| GOAL OF THE EXERCISE |
Determine how many lines in the records hold the word "mukuld". Return the number alone.

(Saved entries)

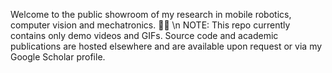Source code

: Welcome to the public showroom of my research in mobile robotics, computer vision and mechatronics. 🚀🤖 \n
NOTE: This repo currently contains only demo videos and GIFs.  Source code and academic publications are hosted elsewhere and are available upon request or via my Google Scholar profile.

<!---
SuperNik17/SuperNik17 is a ✨ special ✨ repository because its `README.md` (this file) appears on your GitHub profile.
You can click the Preview link to take a look at your changes.
--->
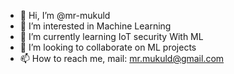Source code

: - 👋 Hi, I’m @mr-mukuld
- 👀 I’m interested in Machine Learning
- 🌱 I’m currently learning IoT security With ML
- 💞️ I’m looking to collaborate on ML projects
- 📫 How to reach me, mail: mr.mukuld@gmail.com

<!---
mr-mukuld/mr-mukuld is a ✨ special ✨ repository because its `README.md` (this file) appears on your GitHub profile.
You can click the Preview link to take a look at your changes.
--->
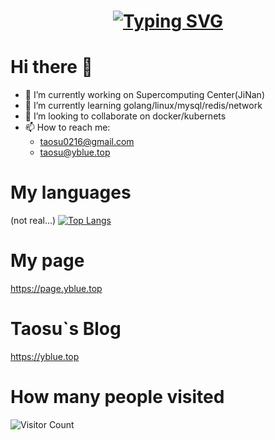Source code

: <h1 align="center"><a href="https://git.io/typing-svg"><img src="https://readme-typing-svg.demolab.com?font=Fira+Code&pause=1000&random=false&width=435&lines=Daliy+Growing!!!;Welecome+to+my+profile;%E4%BB%8A%E5%A4%A9%E6%8E%A8%E4%BB%A3%E7%A0%81%E4%BA%86%E5%90%97" alt="Typing SVG" /></a>
</h1>

# Hi there 👋

<!--
**taosu0216/taosu0216** is a ✨ _special_ ✨ repository because its `README.md` (this file) appears on your GitHub profile.

Here are some ideas to get you started:

- 🔭 I’m currently working on ...
- 🌱 I’m currently learning ...
- 👯 I’m looking to collaborate on ...
- 🤔 I’m looking for help with ...
- 💬 Ask me about ...
- 📫 How to reach me: ...
- 😄 Pronouns: ...
- ⚡ Fun fact: ...
-->
- 🔭 I’m currently working on Supercomputing Center(JiNan)
- 🌱 I’m currently learning golang/linux/mysql/redis/network
- 👯 I’m looking to collaborate on docker/kubernets
- 📫 How to reach me:
  -  taosu0216@gmail.com
  -  taosu@yblue.top
# My languages
(not real...)
[![Top Langs](https://github-readme-stats.vercel.app/api/top-langs/?username=taosu0216)](https://github.com/taosu0216/github-readme-stats)
# My page
https://page.yblue.top
# Taosu`s Blog
https://yblue.top
# How many people visited
![Visitor Count](https://profile-counter.glitch.me/taosu0216/count.svg)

| EXERCISE OUTPUT |
3